# New Plastic Nurgle Champion



## Midge913 (Oct 21, 2010)

I looked for this in the threads and found mention of it but no photos. Here is the new Nurgle Chaos Lord that is supposed to be released on Sept 10.










I am actually a big fan of him. As you can see there is a shot of the new Saurus Old Blood due to release at the same time.


----------



## bitsandkits (Mar 18, 2008)

go on then shows the picture?


----------



## Midge913 (Oct 21, 2010)

bitsandkits said:


> go on then shows the picture?


The pic is showing for me..... Is it not for you?

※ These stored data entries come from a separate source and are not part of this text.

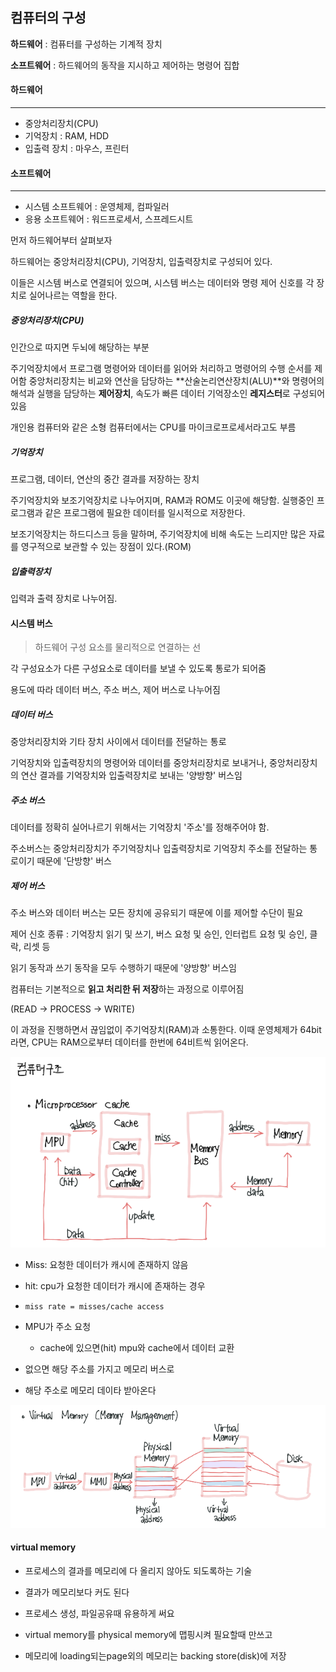 ## 컴퓨터의 구성

**하드웨어** : 컴퓨터를 구성하는 기계적 장치

**소프트웨어** : 하드웨어의 동작을 지시하고 제어하는 명령어 집합

#### 하드웨어

---

- 중앙처리장치(CPU)
- 기억장치 : RAM, HDD
- 입출력 장치 : 마우스, 프린터

#### 소프트웨어

---

- 시스템 소프트웨어 : 운영체제, 컴파일러
- 응용 소프트웨어 : 워드프로세서, 스프레드시트

먼저 하드웨어부터 살펴보자

하드웨어는 중앙처리장치(CPU), 기억장치, 입출력장치로 구성되어 있다.

이들은 시스템 버스로 연결되어 있으며, 시스템 버스는 데이터와 명령 제어 신호를 각 장치로 실어나르는 역할을 한다.

##### 중앙처리장치(CPU)

인간으로 따지면 두뇌에 해당하는 부분

주기억장치에서 프로그램 명령어와 데이터를 읽어와 처리하고 명령어의 수행 순서를 제어함 중앙처리장치는 비교와 연산을 담당하는 **산술논리연산장치(ALU)**와 명령어의 해석과 실행을 담당하는 **제어장치**, 속도가 빠른 데이터 기억장소인 **레지스터**로 구성되어있음

개인용 컴퓨터와 같은 소형 컴퓨터에서는 CPU를 마이크로프로세서라고도 부름

##### 기억장치

프로그램, 데이터, 연산의 중간 결과를 저장하는 장치

주기억장치와 보조기억장치로 나누어지며, RAM과 ROM도 이곳에 해당함. 실행중인 프로그램과 같은 프로그램에 필요한 데이터를 일시적으로 저장한다.

보조기억장치는 하드디스크 등을 말하며, 주기억장치에 비해 속도는 느리지만 많은 자료를 영구적으로 보관할 수 있는 장점이 있다.(ROM)

##### 입출력장치

입력과 출력 장치로 나누어짐.

#### 시스템 버스

> 하드웨어 구성 요소를 물리적으로 연결하는 선

각 구성요소가 다른 구성요소로 데이터를 보낼 수 있도록 통로가 되어줌

용도에 따라 데이터 버스, 주소 버스, 제어 버스로 나누어짐

##### 데이터 버스

중앙처리장치와 기타 장치 사이에서 데이터를 전달하는 통로

기억장치와 입출력장치의 명령어와 데이터를 중앙처리장치로 보내거나, 중앙처리장치의 연산 결과를 기억장치와 입출력장치로 보내는 '양방향' 버스임

##### 주소 버스

데이터를 정확히 실어나르기 위해서는 기억장치 '주소'를 정해주어야 함.

주소버스는 중앙처리장치가 주기억장치나 입출력장치로 기억장치 주소를 전달하는 통로이기 때문에 '단방향' 버스

##### 제어 버스

주소 버스와 데이터 버스는 모든 장치에 공유되기 때문에 이를 제어할 수단이 필요

제어 신호 종류 : 기억장치 읽기 및 쓰기, 버스 요청 및 승인, 인터럽트 요청 및 승인, 클락, 리셋 등

읽기 동작과 쓰기 동작을 모두 수행하기 때문에 '양방향' 버스임

컴퓨터는 기본적으로 **읽고 처리한 뒤 저장**하는 과정으로 이루어짐

(READ → PROCESS → WRITE)

이 과정을 진행하면서 끊임없이 주기억장치(RAM)과 소통한다. 이때 운영체제가 64bit라면, CPU는 RAM으로부터 데이터를 한번에 64비트씩 읽어온다.

![](컴퓨터의구성_assets/2023-06-30-09-42-28-image.png)

- Miss: 요청한 데이터가 캐시에 존재하지 않음

- hit: cpu가 요청한 데이터가 캐시에 존재하는 경우

- `miss rate = misses/cache access`

- MPU가 주소 요청
  
  - cache에 있으면(hit) mpu와 cache에서 데이터 교환

- 없으면 해당 주소를 가지고 메모리 버스로

- 해당 주소로 메모리 데이타 받아온다

![](컴퓨터의구성_assets/2023-06-30-09-52-46-image.png)

#### virtual memory

- 프로세스의 결과를 메모리에 다 올리지 않아도 되도록하는 기술

- 결과가 메모리보다 커도 된다

- 프로세스 생성, 파일공유때 유용하게 써요

- virtual memory를 physical memory에 맵핑시켜 필요할때 만쓰고

- 메모리에 loading되는page외의 메모리는 backing store(disk)에 저장

####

EDIT: Routed the image through photobucket. Hopefully that helps.


----------



## kickboxerdog (Jun 2, 2011)

Midge913 said:


> The pic is showing for me..... Is it not for you?


i cant see any picture


----------



## KhainiteAssassin (Mar 18, 2009)

i see it, sickening. perfect for nurgle.. almost makes me want to switch my WoC from khorne.


----------



## boreas (Dec 4, 2007)

I'm eager to see more angles/sprue for the oldblood. As per this picture, it looks like something I can make with the temple guard kit. The nurgle champion is great, though.

Phil


----------



## Lastik (Jun 15, 2011)

Nice, even for 40k t'would make a brilliant conversion or even count-as for a death guard vet/sarg/commander


----------



## Midge913 (Oct 21, 2010)

boreas said:


> I'm eager to see more angles/sprue for the oldblood. As per this picture, it looks like something I can make with the temple guard kit. The nurgle champion is great, though.
> 
> Phil


A little digging and I found this:


----------



## Tzeen Qhayshek (May 4, 2010)

I would love to get the Nurgle Champ just for the conversion opportunities.


----------



## gen.ahab (Dec 22, 2009)

Not a fan of that.


----------



## The Son of Horus (Dec 30, 2006)

As a Warriors of Chaos player with about 3000 points of Warriors of Nurgle, I'm pretty stoked about that model. It's so different from the rest of the range, but still fits cleanly with it, unlike the Sorcerer of Tzeentch. It's a great representation of the artwork in the last edition army book for Corpus Festerheart, I think-- that was always one of my favorite pictures in the book from a fluff standpoint, too, so having a model that's pretty much just that is great.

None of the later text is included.